====== Entries shown ======
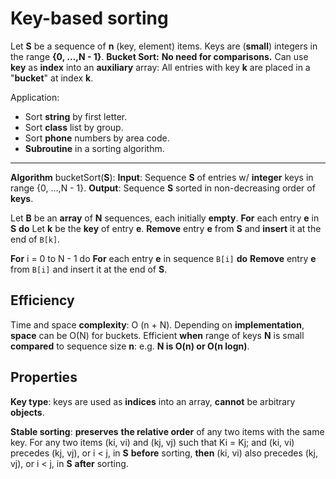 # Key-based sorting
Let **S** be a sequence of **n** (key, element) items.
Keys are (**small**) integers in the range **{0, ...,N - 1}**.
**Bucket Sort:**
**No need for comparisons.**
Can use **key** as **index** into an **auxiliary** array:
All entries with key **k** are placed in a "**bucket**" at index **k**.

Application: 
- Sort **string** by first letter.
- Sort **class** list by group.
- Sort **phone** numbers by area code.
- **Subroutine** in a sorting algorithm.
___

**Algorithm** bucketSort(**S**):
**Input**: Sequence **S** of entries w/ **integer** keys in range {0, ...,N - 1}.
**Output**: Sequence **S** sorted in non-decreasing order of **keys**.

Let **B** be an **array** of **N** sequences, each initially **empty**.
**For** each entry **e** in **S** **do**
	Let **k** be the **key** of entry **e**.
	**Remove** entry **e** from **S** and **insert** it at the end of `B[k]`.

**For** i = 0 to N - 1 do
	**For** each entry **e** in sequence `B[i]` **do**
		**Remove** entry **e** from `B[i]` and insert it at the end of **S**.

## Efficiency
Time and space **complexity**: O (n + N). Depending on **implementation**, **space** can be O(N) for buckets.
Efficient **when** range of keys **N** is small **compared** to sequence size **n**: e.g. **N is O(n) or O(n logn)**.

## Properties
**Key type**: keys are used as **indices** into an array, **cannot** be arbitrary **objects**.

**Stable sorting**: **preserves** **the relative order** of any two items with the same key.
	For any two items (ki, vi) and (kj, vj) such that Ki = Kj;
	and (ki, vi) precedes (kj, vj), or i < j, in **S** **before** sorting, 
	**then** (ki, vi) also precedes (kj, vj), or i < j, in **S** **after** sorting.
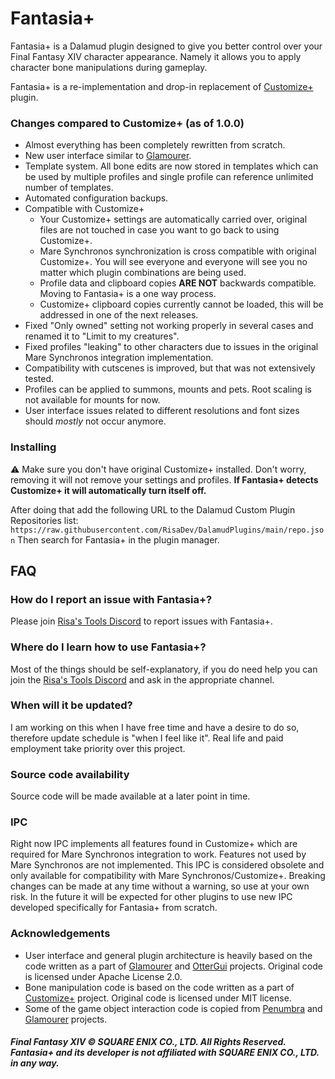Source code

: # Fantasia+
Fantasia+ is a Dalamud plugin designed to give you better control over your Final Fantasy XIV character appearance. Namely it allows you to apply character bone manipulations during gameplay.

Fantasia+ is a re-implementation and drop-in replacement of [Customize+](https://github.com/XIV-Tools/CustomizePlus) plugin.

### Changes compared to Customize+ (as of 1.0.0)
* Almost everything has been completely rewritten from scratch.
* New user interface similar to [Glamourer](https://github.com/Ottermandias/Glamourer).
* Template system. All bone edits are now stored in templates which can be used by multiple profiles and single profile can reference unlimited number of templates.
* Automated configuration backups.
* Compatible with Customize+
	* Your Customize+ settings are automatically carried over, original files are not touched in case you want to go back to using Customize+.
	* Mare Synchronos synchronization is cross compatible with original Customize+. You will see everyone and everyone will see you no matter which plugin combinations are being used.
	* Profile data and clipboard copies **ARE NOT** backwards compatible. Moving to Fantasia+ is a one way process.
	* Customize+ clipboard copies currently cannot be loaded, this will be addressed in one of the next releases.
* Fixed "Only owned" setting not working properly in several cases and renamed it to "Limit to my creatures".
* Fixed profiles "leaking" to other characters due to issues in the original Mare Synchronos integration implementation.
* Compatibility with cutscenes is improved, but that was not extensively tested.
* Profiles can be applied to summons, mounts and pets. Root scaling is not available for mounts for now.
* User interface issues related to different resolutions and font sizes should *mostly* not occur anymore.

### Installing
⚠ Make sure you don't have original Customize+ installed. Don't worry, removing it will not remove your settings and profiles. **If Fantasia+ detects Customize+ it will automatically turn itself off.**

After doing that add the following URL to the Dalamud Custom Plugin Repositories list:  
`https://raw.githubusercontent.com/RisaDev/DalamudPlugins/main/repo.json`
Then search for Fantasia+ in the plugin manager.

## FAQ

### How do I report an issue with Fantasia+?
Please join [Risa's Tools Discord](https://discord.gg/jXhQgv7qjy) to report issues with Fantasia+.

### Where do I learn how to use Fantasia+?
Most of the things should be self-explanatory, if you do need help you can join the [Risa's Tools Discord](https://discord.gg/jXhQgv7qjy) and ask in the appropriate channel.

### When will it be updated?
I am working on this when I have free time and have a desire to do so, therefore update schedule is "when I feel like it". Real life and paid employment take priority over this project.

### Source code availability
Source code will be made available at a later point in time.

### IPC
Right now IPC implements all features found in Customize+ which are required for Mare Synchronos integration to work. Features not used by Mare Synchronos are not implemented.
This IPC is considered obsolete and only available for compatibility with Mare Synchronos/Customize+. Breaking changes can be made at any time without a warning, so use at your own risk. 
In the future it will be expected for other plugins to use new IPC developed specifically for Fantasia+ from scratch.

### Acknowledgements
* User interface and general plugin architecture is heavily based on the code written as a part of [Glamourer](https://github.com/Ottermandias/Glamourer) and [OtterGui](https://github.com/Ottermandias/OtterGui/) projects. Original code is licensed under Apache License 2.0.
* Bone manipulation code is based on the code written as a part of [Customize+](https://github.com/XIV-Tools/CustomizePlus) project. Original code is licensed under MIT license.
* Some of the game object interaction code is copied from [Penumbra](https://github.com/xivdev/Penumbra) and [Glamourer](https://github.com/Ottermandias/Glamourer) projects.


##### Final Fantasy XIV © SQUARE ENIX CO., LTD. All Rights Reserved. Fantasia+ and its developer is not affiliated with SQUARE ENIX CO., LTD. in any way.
======
====== Entries shown ======
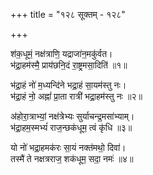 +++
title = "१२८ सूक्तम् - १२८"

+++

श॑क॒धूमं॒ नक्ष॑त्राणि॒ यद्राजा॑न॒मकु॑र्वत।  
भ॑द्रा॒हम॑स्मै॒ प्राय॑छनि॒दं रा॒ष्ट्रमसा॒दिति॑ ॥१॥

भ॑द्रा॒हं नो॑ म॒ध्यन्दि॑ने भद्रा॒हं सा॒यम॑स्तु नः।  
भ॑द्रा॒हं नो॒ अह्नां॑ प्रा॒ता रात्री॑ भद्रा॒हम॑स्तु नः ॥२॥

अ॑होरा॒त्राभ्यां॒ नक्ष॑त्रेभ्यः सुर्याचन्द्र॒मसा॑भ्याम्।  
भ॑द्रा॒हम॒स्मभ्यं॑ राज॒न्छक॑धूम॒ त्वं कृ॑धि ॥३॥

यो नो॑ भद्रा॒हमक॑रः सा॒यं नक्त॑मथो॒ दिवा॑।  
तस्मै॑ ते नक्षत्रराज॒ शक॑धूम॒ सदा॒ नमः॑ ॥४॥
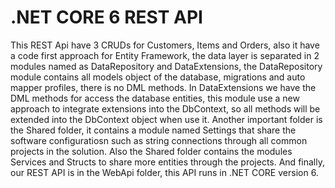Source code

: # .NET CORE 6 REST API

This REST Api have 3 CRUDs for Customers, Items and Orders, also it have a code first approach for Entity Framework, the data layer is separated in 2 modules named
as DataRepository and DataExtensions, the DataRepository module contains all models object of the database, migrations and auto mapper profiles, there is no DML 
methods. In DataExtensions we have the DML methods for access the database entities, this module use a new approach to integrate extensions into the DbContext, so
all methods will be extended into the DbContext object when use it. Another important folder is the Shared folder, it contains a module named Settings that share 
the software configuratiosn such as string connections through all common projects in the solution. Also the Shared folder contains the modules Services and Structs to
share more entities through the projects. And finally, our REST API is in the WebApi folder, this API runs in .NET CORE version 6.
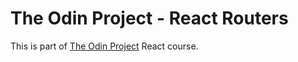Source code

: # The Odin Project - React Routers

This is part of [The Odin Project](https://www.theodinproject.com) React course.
======
====== Entries shown ======
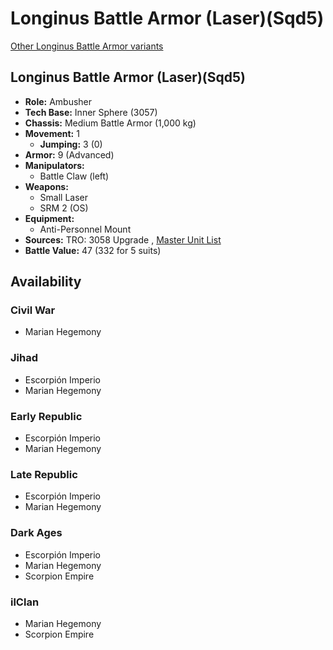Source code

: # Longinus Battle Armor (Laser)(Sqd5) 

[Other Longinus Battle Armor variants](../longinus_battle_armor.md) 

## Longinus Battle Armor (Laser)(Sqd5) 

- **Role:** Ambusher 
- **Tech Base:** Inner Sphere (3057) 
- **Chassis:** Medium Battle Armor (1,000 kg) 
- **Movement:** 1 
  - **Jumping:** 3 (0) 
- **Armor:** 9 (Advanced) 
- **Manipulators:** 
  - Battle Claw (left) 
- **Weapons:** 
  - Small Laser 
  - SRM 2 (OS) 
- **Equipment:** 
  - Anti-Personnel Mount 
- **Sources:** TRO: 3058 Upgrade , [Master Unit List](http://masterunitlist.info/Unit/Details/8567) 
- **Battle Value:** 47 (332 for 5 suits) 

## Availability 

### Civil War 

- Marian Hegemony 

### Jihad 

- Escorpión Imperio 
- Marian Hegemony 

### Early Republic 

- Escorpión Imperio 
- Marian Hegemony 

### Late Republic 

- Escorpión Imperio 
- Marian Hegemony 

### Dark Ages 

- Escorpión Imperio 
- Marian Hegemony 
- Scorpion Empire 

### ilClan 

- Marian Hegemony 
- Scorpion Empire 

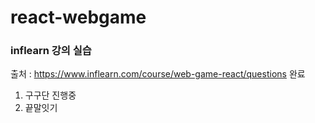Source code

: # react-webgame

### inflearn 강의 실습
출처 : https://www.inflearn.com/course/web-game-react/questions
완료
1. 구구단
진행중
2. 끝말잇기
======
Task requirements: Copy each line holding the word "DbContext" from the listing above.

Response for this exercise:
methods. In DataExtensions we have the DML methods for access the database entities, this module use a new approach to integrate extensions into the DbContext, so
all methods will be extended into the DbContext object when use it. Another important folder is the Shared folder, it contains a module named Settings that share 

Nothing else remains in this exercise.